Repeat the stretch of entries below from the line with "- [Django](https://www.djangoproject.com/) Django" through the line with "<!--END_SECTION:waka-->". Include both ends and add nothing.

● DATASET EXCERPTS:
**********
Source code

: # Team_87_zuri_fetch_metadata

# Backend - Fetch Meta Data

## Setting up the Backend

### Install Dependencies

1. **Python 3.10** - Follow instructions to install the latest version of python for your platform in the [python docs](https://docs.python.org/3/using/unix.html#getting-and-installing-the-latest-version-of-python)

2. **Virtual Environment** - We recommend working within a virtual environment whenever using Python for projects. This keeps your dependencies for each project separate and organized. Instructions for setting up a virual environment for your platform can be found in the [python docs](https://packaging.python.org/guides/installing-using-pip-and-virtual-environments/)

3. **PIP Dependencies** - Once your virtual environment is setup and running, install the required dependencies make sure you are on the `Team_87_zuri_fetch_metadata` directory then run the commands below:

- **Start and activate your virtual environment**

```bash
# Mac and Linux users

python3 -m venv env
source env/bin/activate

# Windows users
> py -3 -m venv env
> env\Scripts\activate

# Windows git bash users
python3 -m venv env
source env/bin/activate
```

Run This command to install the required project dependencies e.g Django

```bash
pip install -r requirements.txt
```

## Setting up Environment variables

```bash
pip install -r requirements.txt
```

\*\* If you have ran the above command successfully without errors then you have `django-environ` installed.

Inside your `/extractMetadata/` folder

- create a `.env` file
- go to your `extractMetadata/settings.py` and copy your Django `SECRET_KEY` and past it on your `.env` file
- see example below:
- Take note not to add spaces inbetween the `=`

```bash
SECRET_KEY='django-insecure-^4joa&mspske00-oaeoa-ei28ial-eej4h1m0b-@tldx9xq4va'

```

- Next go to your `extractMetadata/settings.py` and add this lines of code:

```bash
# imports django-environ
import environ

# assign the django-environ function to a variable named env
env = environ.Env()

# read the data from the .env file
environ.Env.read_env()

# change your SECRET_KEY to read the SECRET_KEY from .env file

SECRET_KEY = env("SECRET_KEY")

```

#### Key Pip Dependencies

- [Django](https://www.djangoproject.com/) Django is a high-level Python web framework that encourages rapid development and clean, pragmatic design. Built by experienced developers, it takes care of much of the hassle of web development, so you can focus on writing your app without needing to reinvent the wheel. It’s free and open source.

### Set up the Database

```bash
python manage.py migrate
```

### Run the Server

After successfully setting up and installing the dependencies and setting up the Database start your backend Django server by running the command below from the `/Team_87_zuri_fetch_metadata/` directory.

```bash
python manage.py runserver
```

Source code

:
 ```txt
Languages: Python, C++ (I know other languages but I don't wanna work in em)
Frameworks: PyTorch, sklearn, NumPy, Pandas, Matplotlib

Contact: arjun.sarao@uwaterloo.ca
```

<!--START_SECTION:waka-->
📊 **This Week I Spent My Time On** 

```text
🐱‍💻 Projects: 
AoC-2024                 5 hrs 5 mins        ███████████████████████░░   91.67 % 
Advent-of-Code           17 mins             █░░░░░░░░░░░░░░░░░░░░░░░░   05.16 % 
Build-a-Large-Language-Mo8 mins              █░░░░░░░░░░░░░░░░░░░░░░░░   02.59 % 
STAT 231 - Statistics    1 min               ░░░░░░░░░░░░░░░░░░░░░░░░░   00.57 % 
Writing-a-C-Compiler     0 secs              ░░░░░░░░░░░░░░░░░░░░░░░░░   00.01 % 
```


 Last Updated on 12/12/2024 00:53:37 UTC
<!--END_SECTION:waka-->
**********
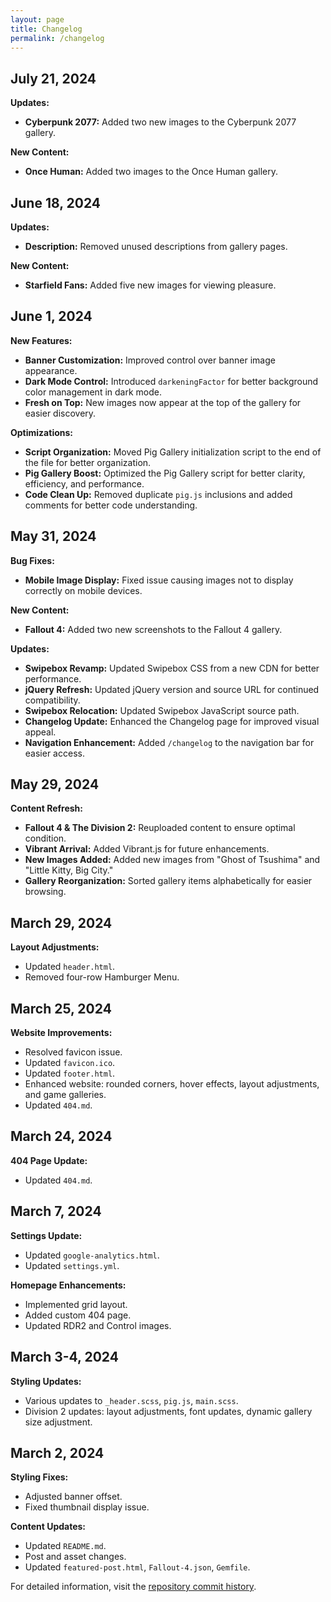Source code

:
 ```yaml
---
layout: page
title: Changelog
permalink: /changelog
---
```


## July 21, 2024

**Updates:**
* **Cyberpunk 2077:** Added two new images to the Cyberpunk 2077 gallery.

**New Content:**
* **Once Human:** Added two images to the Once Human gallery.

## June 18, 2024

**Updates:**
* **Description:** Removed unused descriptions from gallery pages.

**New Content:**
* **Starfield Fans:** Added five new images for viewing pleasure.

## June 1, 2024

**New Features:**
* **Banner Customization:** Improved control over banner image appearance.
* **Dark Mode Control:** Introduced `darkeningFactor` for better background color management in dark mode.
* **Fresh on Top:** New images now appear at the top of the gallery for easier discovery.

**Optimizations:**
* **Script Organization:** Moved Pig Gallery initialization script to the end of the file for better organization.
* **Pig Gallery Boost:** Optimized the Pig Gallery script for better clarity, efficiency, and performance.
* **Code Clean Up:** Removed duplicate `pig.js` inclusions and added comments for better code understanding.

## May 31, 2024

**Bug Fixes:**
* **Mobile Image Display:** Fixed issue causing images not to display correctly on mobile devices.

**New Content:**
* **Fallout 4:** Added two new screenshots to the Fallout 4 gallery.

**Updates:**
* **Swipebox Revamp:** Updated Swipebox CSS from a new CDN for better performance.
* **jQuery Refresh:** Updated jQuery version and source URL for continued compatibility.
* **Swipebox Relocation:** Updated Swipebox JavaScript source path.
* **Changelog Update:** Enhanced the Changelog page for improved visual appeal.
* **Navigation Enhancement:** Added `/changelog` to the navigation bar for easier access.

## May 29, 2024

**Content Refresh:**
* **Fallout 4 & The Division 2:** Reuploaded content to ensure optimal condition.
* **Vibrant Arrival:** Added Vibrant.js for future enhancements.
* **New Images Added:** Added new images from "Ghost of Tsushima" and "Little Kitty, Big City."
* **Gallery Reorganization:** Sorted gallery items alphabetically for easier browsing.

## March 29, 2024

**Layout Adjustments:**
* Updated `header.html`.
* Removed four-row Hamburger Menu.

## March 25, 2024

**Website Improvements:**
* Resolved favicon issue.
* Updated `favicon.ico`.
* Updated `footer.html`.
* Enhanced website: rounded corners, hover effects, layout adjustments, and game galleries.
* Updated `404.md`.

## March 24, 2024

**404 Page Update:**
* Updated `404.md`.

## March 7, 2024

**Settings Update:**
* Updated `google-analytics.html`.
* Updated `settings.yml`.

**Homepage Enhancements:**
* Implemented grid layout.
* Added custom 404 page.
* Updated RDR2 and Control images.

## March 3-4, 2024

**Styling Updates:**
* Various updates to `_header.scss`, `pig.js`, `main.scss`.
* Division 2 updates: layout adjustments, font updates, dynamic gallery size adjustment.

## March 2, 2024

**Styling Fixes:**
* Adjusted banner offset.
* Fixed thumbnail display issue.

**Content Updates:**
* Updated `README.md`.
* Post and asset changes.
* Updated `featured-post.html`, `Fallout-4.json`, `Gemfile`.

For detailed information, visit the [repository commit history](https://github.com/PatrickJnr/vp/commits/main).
**********
● SOLUTION FOR THIS EXERCISE:
- [Django](https://www.djangoproject.com/) Django is a high-level Python web framework that encourages rapid development and clean, pragmatic design. Built by experienced developers, it takes care of much of the hassle of web development, so you can focus on writing your app without needing to reinvent the wheel. It’s free and open source.

### Set up the Database

```bash
python manage.py migrate
```

### Run the Server

After successfully setting up and installing the dependencies and setting up the Database start your backend Django server by running the command below from the `/Team_87_zuri_fetch_metadata/` directory.

```bash
python manage.py runserver
```

Source code

:
 ```txt
Languages: Python, C++ (I know other languages but I don't wanna work in em)
Frameworks: PyTorch, sklearn, NumPy, Pandas, Matplotlib

Contact: arjun.sarao@uwaterloo.ca
```

<!--START_SECTION:waka-->
📊 **This Week I Spent My Time On** 

```text
🐱‍💻 Projects: 
AoC-2024                 5 hrs 5 mins        ███████████████████████░░   91.67 % 
Advent-of-Code           17 mins             █░░░░░░░░░░░░░░░░░░░░░░░░   05.16 % 
Build-a-Large-Language-Mo8 mins              █░░░░░░░░░░░░░░░░░░░░░░░░   02.59 % 
STAT 231 - Statistics    1 min               ░░░░░░░░░░░░░░░░░░░░░░░░░   00.57 % 
Writing-a-C-Compiler     0 secs              ░░░░░░░░░░░░░░░░░░░░░░░░░   00.01 % 
```


 Last Updated on 12/12/2024 00:53:37 UTC
<!--END_SECTION:waka-->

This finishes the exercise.